Welche Formen der sexuellen emotionalen Arbeit gibt es?
Unsere Studie identifizierte verschiedene Formen sexueller emotionaler Arbeit. Manche Frauen täuschen zum Beispiel einen Orgasmus vor, um ihrem Partner ein gutes Gefühl zu geben oder seine Männlichkeit zu bestätigen. Manche ertragen Schmerzen oder unangenehme Gefühle beim Sex, ohne sie anzusprechen. Andere überwinden sich zu sexuellen Handlungen, obwohl sie keine Lust empfinden, oder machen bei speziellen Praktiken mit, die sie eigentlich nicht mögen. In all diesen Situationen stellen Frauen ihre eigenen Bedürfnisse und ihr Wohlbefinden zurück, um beim Gegenüber – meist dem männlichen Partner – für Harmonie, Bestätigung oder Lust zu sorgen (Oschatz et al., 2025).1
Wie hängt sexuell emotionale Arbeit mit anderen Aspekten zusammen?
Unsere Ergebnisse zeigen deutlich: Je mehr sexuelle emotionale Arbeit Frauen leisten, desto geringer ist ihr sexuelles Vergnügen und ihre Zufriedenheit mit dem eigenen Sexualleben. Auch die Beziehungszufriedenheit scheint zu leiden, wenn Frauen regelmäßig ihre sexuellen Bedürfnisse zurückstellen, um die des Partners zu erfüllen.
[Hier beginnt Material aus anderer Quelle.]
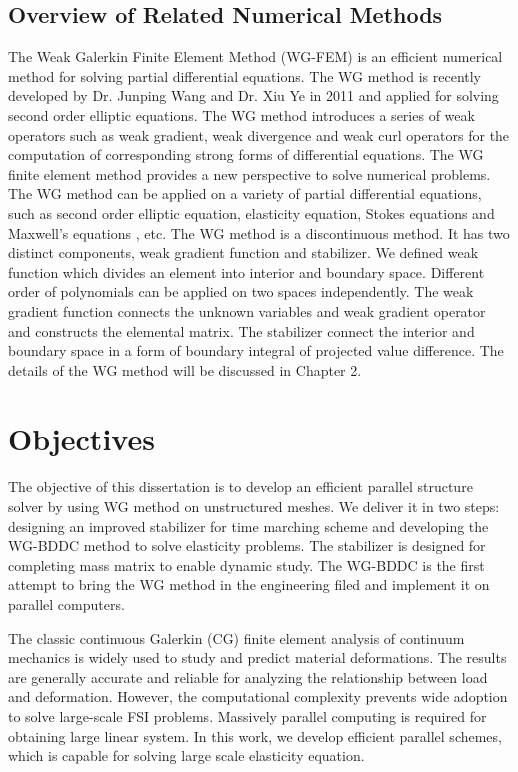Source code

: \subsection{Overview of Related Numerical Methods}

The Weak Galerkin Finite Element Method (WG-FEM) is an efficient numerical method for solving partial differential equations. The WG method is recently developed by Dr. Junping Wang and Dr. Xiu Ye in 2011 and applied for solving second order elliptic equations\cite{wang2014weak}. The WG method introduces a series of weak operators such as weak gradient, weak divergence and weak curl operators for the computation of corresponding strong forms of differential equations. The WG finite element method provides a  new perspective to solve numerical problems. The WG method can be applied on a variety of partial differential equations, such as second order elliptic equation, elasticity equation\cite{wang2016locking}, Stokes equations \cite{wang2016weak} and Maxwell's equations \cite{mu2013weak}, etc. The WG method is a discontinuous method. It has two distinct components, weak gradient function and stabilizer. We defined weak function which divides an element into interior and boundary space. Different order of polynomials can be applied on two spaces independently. The weak gradient function connects the unknown variables and weak gradient operator and constructs the elemental matrix. The stabilizer connect the interior and boundary space in a form of boundary integral of projected value difference. The details of the WG method will be discussed in Chapter 2.

\section{Objectives}

The objective of this dissertation is to develop an efficient parallel structure solver by using WG method on unstructured meshes. We deliver it in two steps: designing an improved stabilizer for time marching scheme and developing the WG-BDDC method to solve elasticity problems. The stabilizer is designed for completing mass matrix to enable dynamic study. The WG-BDDC is the first attempt to bring the WG method in the engineering filed and implement it on parallel computers. 

The classic continuous Galerkin (CG) finite element analysis of continuum mechanics is widely used to study and predict material deformations. The results are generally accurate and reliable for analyzing the relationship between load and deformation. However, the computational complexity prevents wide adoption to solve large-scale FSI problems. Massively parallel computing is required for obtaining large linear system. In this work, we develop efficient parallel schemes, which is capable for solving large scale elasticity equation.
Zudem berichteten Frauen, die mehr sexuell emotionale Arbeit leisten, von geringerer sexueller Handlungsfähigkeit, also einem reduzierten Gefühl von Einfluss und Kontrolle über die eigene Sexualität. Passend dazu fiel es ihnen schwerer, über sexuelle Wünsche oder Bedürfnisse zu sprechen. Interessanterweise zeigte sich jedoch kein klarer Zusammenhang zwischen sexueller emotionaler Arbeit und der Verinnerlichung traditioneller Geschlechterrollen, also dem Maß, in dem sich Frauen mit gesellschaftlichen Vorstellungen von „typischer Weiblichkeit“ identifizieren. Mit anderen Worten: Frauen, die sich stärker mit traditionellen Geschlechterrollen identifizieren, leisten nicht automatisch mehr oder weniger sexuelle emotionale Arbeit als andere. Umgekehrt weisen diese Ergebnisse darauf hin, dass auch Frauen, die traditionelle Geschlechterrollen ablehnen, emotionale Arbeit im sexuellen Kontext leisten (Oschatz et al., 2025). Das steht im Kontrast zu Befunden aus anderen Lebensbereichen wie dem Haushalt, in denen Frauen, die traditionelle Geschlechterrollen ablehnen, auch tatsächlich weniger Hausarbeit oder emotionale Arbeit in der Kindererziehung übernehmen (Fetterolf & Rudman, 2014). Sexuelle emotionale Arbeit hingegen scheint daher häufig besonders stark internalisiert, weitgehend unsichtbar und nahezu automatisch abzulaufen und bleibt daher oft unbemerkt.
Fazit
Emotionale Arbeit ist eine Form von Arbeit, die insbesondere Frauen benachteiligt – auch im Bett. Sie kann dabei negativ auf das sexuelle Erleben von Frauen wirken. Es sollte nicht als normal gelten, dass Frauen Schmerzen aushalten, Orgasmen vortäuschen oder Sex haben, obwohl sie keine Lust empfinden, nur um ihren Partnern einen Gefallen zu tun. Um das zu verändern, müssen wir darüber sprechen. Indem wir Sichtbarkeit schaffen und Bewusstsein für das Thema fördern, können wir dazu beitragen, die unausgesprochenen Regeln unserer sexuellen Intimität zu hinterfragen und zu verändern.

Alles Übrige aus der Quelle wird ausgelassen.